Description
These banana blueberry muffins are the perfect mix of fruity sweetness and soft, bakery-style texture. Ripe bananas bring natural moisture and richness, while juicy blueberries burst with flavor in every bite. Whether you need a grab-and-go breakfast, a snack for school, or a cozy weekend treat, these muffins come together fast and taste even better the next day.
Ingredients
2 ripe bananas, mashed
1 cup fresh or frozen blueberries
½ cup granulated sugar
¼ cup brown sugar
⅓ cup vegetable oil or melted butter
2 eggs
1 teaspoon vanilla extract
1 ½ cups all-purpose flour
1 teaspoon baking soda
½ teaspoon salt
½ teaspoon cinnamon (optional)
Instructions
Preheat oven to 350°F (175°C).

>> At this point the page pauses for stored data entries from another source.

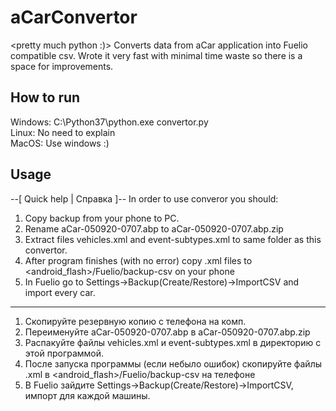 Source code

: # aCarConvertor
<pretty much python :)>
Converts data from aCar application into Fuelio compatible csv.
Wrote it very fast with minimal time waste so there is a space for improvements.

## How to run
Windows: C:\Python37\python.exe convertor.py<br>
Linux: No need to explain<br>
MacOS: Use windows :)

## Usage
--[ Quick help | Справка ]--
In order to use converor you should:
 1. Copy backup from your phone to PC. 
 2. Rename aCar-050920-0707.abp to aCar-050920-0707.abp.zip 
 3. Extract files vehicles.xml and event-subtypes.xml to same folder as this convertor. 
 4. After program finishes (with no error) copy <car-name>.xml files to 
    <android_flash>/Fuelio/backup-csv on your phone 
 5. In Fuelio go to Settings->Backup(Create/Restore)->ImportCSV and import every car.
 ------------------------------------------------------------------------------------ 
 1. Скопируйте резервную копию с телефона на комп. 
 2. Переименуйте aCar-050920-0707.abp в aCar-050920-0707.abp.zip 
 3. Распакуйте файлы vehicles.xml и event-subtypes.xml в директорию с этой программой. 
 4. После запуска программы (если небыло ошибок) скопируйте файлы <car-name>.xml 
    в <android_flash>/Fuelio/backup-csv на телефоне 
 5. В Fuelio зайдите Settings->Backup(Create/Restore)->ImportCSV, импорт для каждой машины.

Line or grease a 12-cup muffin tin.
In a large bowl, whisk together mashed bananas, sugars, oil, eggs, and vanilla until smooth.
In a separate bowl, combine flour, baking soda, salt, and cinnamon.
Gently fold dry ingredients into the wet mixture just until combined.
Toss blueberries in 1 teaspoon of flour (to prevent sinking), then fold them into the batter.
Divide batter evenly among muffin cups.
Bake for 18–22 minutes, or until a toothpick comes out clean from the center.
Cool in the pan for 5 minutes, then transfer to a wire rack to cool completely.